Work order = Give back every record below word for word, with the pictures omitted.

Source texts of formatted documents
——

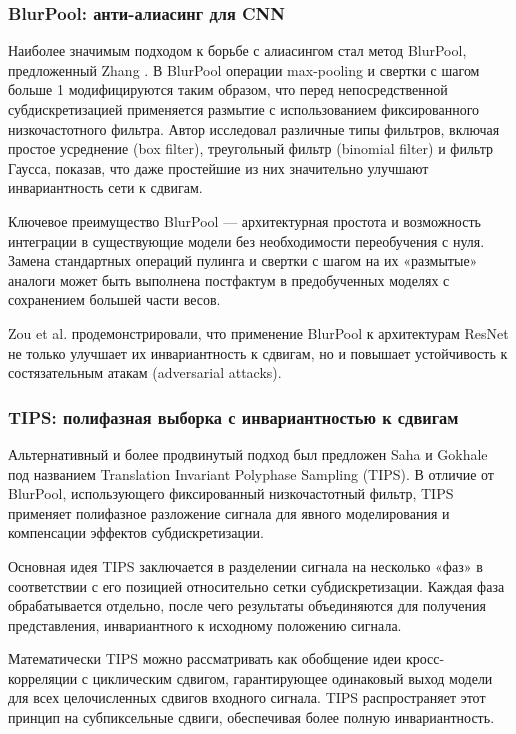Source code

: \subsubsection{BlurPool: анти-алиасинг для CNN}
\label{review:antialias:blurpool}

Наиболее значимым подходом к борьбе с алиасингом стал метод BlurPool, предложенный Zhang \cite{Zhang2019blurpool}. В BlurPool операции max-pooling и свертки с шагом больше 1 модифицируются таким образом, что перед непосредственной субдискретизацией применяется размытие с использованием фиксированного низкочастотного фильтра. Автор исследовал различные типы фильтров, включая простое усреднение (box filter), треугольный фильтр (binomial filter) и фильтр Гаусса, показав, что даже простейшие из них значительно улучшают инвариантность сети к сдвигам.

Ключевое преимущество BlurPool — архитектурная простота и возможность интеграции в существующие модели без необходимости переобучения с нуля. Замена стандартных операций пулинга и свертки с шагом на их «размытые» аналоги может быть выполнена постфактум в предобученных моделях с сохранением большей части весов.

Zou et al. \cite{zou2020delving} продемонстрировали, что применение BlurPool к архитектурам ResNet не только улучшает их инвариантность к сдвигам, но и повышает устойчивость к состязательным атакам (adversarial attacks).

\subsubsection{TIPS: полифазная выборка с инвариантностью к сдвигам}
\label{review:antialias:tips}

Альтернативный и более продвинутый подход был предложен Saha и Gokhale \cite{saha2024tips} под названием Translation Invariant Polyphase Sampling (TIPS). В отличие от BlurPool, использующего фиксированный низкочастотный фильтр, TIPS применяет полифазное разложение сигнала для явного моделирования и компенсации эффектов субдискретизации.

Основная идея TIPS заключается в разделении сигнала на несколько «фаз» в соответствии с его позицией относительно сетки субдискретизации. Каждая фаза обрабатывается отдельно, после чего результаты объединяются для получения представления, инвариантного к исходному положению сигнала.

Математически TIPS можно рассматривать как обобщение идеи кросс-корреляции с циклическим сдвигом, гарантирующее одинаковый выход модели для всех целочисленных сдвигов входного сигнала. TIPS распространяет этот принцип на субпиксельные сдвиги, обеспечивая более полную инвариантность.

——

Output of the exercise =
Source code

: \subsubsection{BlurPool: анти-алиасинг для CNN}
\label{review:antialias:blurpool}

Наиболее значимым подходом к борьбе с алиасингом стал метод BlurPool, предложенный Zhang \cite{Zhang2019blurpool}. В BlurPool операции max-pooling и свертки с шагом больше 1 модифицируются таким образом, что перед непосредственной субдискретизацией применяется размытие с использованием фиксированного низкочастотного фильтра. Автор исследовал различные типы фильтров, включая простое усреднение (box filter), треугольный фильтр (binomial filter) и фильтр Гаусса, показав, что даже простейшие из них значительно улучшают инвариантность сети к сдвигам.

Ключевое преимущество BlurPool — архитектурная простота и возможность интеграции в существующие модели без необходимости переобучения с нуля. Замена стандартных операций пулинга и свертки с шагом на их «размытые» аналоги может быть выполнена постфактум в предобученных моделях с сохранением большей части весов.

Zou et al. \cite{zou2020delving} продемонстрировали, что применение BlurPool к архитектурам ResNet не только улучшает их инвариантность к сдвигам, но и повышает устойчивость к состязательным атакам (adversarial attacks).

\subsubsection{TIPS: полифазная выборка с инвариантностью к сдвигам}
\label{review:antialias:tips}

Альтернативный и более продвинутый подход был предложен Saha и Gokhale \cite{saha2024tips} под названием Translation Invariant Polyphase Sampling (TIPS). В отличие от BlurPool, использующего фиксированный низкочастотный фильтр, TIPS применяет полифазное разложение сигнала для явного моделирования и компенсации эффектов субдискретизации.

Основная идея TIPS заключается в разделении сигнала на несколько «фаз» в соответствии с его позицией относительно сетки субдискретизации. Каждая фаза обрабатывается отдельно, после чего результаты объединяются для получения представления, инвариантного к исходному положению сигнала.

Математически TIPS можно рассматривать как обобщение идеи кросс-корреляции с циклическим сдвигом, гарантирующее одинаковый выход модели для всех целочисленных сдвигов входного сигнала. TIPS распространяет этот принцип на субпиксельные сдвиги, обеспечивая более полную инвариантность.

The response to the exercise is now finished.